救護室ではファイターたちが治療を受けていた。スマッシュブラザーズには現在、専門の医者はおらず全てマスターハンドの神の力によって治癒しているのだが、今回は治癒の力を使っても数日間の休養は必要だった。
「ああ~、おなかすいた~!!!それに寝てばっかりだとつまんないよ~!!!」
ベッドの上でカービィはじたばたと暴れていた。それを隣で寝ていたリンクは「ちゃんと寝た方がいいですよ。他の方の怪我を悪化させる場合がありますので。」と言うと、わかってくれたのか「はーい!」といい返事をしたあと、カービィはぼふんと布団の中に潜った。
「…ボクたちよりも重傷のはずなのに元気…だね。」
「まあ、あいつは初日からタフだったからな。」
フォックスは苦笑いしながら答える。ファイターたちの中で特に大怪我をしたのはフォックスとカービィだった。足にけがを負ったフォックスは今も包帯を巻いており安静にしている状態なのにも関わらず、(一応)体の内側から攻撃されたカービィは完治するスピードが速く今はとりあえず安静状態という理由でとりあえずベッドに寝かされていた。

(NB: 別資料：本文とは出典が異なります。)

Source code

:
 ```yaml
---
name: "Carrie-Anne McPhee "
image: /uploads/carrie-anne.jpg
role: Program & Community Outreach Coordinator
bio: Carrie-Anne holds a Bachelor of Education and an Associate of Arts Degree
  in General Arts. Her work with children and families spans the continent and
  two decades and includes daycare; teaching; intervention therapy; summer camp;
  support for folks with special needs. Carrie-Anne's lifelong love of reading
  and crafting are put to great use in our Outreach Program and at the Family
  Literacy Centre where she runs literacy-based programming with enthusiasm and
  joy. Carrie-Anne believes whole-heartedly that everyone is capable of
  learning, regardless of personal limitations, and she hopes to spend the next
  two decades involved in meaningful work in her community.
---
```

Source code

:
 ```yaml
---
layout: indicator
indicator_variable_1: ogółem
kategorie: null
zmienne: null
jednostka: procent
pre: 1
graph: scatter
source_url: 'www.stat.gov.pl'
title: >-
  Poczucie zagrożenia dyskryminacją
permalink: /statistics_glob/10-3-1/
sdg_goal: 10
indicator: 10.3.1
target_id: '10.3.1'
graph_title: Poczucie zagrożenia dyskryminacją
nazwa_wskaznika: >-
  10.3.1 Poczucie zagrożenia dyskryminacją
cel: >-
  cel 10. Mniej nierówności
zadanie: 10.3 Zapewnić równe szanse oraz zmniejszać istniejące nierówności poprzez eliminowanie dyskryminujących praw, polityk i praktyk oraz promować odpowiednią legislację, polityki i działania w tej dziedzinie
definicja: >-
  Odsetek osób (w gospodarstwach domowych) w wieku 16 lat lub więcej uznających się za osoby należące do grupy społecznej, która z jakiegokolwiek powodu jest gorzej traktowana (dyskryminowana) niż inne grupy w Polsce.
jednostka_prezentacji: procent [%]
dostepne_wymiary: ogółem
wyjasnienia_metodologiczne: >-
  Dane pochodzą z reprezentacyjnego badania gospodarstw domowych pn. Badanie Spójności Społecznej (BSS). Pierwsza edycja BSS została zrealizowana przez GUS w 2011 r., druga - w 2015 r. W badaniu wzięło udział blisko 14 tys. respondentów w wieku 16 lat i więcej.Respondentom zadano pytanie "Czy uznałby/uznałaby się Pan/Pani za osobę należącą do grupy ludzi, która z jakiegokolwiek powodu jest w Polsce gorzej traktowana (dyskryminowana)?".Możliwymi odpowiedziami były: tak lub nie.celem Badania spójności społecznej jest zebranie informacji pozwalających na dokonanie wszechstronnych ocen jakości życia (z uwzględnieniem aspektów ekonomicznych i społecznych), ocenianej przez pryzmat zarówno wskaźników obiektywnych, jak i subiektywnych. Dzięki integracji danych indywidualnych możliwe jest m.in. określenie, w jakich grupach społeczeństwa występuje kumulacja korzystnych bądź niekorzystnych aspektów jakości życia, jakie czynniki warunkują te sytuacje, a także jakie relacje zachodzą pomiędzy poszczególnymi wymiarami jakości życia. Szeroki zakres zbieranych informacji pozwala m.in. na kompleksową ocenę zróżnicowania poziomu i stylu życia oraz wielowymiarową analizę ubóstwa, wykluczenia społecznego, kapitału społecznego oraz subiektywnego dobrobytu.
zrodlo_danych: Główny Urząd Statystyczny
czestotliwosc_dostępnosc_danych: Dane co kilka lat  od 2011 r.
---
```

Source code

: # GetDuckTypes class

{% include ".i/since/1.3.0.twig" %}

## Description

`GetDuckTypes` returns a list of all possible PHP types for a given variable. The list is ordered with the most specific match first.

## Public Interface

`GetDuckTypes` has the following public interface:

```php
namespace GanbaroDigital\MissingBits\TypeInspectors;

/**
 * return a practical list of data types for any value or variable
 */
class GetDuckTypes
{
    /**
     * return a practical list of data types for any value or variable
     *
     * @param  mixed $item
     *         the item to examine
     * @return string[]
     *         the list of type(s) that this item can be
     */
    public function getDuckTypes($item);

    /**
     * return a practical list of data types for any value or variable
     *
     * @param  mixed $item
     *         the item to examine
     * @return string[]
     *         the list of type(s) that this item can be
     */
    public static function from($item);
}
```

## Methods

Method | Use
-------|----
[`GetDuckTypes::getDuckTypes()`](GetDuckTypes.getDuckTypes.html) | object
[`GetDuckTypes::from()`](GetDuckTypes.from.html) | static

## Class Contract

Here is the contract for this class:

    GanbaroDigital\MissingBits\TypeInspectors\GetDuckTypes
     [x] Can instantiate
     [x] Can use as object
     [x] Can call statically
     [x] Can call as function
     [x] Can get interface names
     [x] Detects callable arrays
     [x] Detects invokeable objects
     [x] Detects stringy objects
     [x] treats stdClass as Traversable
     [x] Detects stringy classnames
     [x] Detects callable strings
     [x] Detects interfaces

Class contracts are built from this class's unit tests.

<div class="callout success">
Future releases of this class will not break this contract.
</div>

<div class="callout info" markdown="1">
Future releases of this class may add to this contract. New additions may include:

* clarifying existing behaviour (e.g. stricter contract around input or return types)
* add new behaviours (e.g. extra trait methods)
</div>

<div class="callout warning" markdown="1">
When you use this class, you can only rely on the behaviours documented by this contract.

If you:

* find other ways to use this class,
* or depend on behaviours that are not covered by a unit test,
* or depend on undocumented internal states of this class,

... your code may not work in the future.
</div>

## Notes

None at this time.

「……にしても、3年間も特訓してきたのに一切歯が立たなかった…くやしいぜ。」
ドンキーは拳同士をがん、とぶつけて呟く。それは他の皆もそうだった。
「敵の名前…キャリバーダークでしたっけ。彼らの目的は何でしょうか。」
「わからない、ただ俺たちが集められたきっかけ…災厄の正体なのかもしれない。」
マリオは何か確信したように言うと気になったのか「そういえば、あの時も言ってたよな。」とフォックスは付け加える。
「なにかあったの?」
「ああ、実は…」
マリオは襲撃が起きる日に見た夢の内容について話した。知らない男がマリオに向かって災厄について話していたこと、何かが復活しかけていること、そして何かに気づいてほしいことを。覚えている限り話した。
「…それって凄い偶然ですよねぇ~マリオさん。」
「ああ、俺もそう思う。実際にあの夢をみた日に襲撃事件が起きた。無関係だとは思わない。」
それに、彼に向かって語り掛けていたあの男はいったい誰だったのだろうか。まだ謎は深まるばかりだった。
「…みんな、起きているかい。」
話しているとマスターハンドが救護室に入ってきた。ファイターたちの顔を順番に見た後「怪我は少しずつ回復しているようだな。」と少し安堵の表情を浮かべていた。
「君たちに話したいことがある、それと…提案だな。」
「提案…。」
全員が息をのむ。
「実際に経験して分かったと思うが…今の我々では敵組織キャリバーダークに勝つことは到底不可能に近い。私の力を持ってしてもだな。」
「マスターハンドの力でもか…?」
「…君たちにはいっていなかったが、今の私は創造神としての力を出し切れていない。理由は色々あるのだが、大きな理由としては世界樹にある。」
「「世界樹…?」」
それを聞いたファイターたちは初めて来たときに見た世界樹のことを思い出す。そういえば、世界を見守る樹と言われていたが少し弱ったように思えた。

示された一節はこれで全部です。